══ Information provided ══
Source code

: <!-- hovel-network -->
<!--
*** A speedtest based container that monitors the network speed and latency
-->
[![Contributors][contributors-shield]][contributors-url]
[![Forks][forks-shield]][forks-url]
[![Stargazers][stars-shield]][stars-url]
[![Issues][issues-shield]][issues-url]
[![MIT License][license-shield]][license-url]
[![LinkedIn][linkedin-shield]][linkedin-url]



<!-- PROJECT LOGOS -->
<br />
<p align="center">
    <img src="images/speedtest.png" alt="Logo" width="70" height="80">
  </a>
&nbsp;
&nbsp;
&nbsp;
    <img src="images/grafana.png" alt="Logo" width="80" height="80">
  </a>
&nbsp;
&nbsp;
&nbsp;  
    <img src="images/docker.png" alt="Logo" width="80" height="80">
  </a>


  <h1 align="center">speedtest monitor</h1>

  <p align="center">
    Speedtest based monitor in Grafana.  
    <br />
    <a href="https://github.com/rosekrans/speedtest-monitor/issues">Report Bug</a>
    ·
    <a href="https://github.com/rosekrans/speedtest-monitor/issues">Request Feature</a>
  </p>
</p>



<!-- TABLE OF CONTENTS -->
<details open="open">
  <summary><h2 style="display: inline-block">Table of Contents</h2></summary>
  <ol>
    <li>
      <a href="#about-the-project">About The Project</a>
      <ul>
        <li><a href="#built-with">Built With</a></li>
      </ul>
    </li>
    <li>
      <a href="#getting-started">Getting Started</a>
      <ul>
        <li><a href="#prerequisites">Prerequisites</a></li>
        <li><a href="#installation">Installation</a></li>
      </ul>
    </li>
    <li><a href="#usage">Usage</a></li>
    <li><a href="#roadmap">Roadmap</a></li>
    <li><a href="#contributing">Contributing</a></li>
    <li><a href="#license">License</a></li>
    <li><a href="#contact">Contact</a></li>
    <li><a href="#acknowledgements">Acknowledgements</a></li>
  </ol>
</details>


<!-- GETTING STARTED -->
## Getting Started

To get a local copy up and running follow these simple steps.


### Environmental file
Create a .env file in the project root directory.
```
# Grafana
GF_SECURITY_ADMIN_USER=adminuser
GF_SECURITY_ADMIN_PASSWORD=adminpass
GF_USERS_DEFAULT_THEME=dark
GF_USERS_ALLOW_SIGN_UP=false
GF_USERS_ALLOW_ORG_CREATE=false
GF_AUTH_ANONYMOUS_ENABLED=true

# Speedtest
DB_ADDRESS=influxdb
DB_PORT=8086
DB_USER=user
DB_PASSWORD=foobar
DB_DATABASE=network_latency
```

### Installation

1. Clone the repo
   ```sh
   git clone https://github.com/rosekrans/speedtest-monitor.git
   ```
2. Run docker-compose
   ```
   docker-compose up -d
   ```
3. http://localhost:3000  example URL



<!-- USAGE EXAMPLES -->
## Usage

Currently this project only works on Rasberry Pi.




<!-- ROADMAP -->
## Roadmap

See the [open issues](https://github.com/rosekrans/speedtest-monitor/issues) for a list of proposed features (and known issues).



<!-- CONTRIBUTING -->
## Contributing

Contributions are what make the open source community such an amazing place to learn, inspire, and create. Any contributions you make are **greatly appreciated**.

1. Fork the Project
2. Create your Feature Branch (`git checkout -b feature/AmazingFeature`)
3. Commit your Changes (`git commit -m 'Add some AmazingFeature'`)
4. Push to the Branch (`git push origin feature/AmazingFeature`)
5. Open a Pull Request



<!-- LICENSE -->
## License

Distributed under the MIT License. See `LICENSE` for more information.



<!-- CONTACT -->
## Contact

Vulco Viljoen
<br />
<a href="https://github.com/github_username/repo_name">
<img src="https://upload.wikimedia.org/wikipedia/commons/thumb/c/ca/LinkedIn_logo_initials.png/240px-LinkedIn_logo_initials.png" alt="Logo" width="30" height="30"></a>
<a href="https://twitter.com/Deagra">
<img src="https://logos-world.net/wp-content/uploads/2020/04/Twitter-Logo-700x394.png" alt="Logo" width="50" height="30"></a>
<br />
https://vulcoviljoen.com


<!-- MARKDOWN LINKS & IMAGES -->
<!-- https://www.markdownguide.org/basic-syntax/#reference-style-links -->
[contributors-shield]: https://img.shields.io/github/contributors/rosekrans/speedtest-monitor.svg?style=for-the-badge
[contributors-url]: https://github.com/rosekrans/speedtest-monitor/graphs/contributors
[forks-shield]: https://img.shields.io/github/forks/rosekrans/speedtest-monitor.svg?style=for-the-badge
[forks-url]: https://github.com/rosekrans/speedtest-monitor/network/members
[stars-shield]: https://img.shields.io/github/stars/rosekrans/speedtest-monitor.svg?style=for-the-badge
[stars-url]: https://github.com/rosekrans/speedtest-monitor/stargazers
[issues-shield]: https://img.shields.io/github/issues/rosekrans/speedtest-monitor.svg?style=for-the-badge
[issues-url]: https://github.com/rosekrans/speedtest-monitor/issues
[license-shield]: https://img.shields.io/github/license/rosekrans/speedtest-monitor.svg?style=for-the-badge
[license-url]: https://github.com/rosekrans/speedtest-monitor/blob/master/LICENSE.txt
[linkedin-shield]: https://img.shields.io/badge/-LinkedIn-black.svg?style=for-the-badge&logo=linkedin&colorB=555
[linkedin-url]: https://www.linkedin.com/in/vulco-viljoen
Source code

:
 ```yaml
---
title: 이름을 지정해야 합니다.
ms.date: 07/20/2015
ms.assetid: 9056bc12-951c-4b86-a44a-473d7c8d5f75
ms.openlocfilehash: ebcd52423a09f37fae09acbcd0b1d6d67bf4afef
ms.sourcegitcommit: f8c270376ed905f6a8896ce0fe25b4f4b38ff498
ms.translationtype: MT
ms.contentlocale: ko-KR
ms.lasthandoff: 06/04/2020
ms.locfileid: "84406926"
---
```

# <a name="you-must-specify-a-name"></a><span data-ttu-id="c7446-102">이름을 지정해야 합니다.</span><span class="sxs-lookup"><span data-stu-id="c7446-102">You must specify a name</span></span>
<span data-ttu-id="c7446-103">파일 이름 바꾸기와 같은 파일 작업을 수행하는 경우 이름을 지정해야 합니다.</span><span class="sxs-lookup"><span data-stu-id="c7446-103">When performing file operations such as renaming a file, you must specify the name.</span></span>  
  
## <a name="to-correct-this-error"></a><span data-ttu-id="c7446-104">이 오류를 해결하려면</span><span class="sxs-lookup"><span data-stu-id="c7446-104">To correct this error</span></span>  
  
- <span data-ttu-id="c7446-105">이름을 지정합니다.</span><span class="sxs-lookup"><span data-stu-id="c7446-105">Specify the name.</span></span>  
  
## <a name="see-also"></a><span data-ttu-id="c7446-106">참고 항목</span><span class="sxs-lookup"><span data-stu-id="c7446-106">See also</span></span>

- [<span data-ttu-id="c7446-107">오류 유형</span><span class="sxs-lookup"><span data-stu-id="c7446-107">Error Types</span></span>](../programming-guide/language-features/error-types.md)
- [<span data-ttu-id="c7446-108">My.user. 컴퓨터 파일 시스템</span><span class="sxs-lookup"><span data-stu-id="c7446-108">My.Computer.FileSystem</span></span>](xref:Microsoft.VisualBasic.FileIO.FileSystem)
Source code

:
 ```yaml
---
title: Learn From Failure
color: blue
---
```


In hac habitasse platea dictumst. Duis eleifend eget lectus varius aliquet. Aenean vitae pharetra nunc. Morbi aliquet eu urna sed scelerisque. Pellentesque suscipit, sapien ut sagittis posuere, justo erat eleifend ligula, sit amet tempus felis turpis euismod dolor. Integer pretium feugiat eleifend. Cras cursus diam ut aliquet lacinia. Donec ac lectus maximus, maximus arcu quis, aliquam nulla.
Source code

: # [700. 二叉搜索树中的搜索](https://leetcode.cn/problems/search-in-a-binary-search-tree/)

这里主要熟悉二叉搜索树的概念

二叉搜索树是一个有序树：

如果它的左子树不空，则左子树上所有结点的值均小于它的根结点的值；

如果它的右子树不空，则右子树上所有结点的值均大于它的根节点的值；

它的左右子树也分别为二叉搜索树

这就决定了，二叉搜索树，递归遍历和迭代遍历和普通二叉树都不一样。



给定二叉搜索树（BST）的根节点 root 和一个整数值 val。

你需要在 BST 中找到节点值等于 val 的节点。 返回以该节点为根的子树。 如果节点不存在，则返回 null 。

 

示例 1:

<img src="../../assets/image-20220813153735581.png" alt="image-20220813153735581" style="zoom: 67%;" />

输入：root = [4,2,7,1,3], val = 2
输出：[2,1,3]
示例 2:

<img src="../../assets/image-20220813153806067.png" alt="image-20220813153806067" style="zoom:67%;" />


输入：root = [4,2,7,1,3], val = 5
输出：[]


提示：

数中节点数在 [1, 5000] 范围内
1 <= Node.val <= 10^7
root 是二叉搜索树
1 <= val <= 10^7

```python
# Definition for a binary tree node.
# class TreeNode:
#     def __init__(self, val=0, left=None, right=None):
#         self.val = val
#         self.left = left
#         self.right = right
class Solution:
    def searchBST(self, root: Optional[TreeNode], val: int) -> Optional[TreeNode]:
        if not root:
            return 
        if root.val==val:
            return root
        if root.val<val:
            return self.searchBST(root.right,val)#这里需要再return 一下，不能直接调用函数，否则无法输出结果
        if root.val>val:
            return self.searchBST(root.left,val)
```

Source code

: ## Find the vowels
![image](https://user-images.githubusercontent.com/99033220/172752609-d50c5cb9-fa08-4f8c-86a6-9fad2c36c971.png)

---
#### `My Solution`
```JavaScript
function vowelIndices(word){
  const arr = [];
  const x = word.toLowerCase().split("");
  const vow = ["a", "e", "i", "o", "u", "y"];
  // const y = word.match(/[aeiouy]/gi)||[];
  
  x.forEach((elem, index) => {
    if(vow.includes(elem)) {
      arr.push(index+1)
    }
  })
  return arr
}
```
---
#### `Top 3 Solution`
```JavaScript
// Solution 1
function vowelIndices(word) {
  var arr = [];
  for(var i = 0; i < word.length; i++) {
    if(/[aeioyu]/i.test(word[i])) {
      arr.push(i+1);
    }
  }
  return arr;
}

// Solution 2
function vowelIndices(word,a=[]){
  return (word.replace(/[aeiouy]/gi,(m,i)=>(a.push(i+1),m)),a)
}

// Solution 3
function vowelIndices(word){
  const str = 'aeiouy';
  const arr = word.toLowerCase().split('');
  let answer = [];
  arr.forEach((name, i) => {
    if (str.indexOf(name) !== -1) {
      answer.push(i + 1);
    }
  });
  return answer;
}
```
═══
## Task item
Please give the number of lines in the data above that hold "push", and write nothing else.

## Answer below
5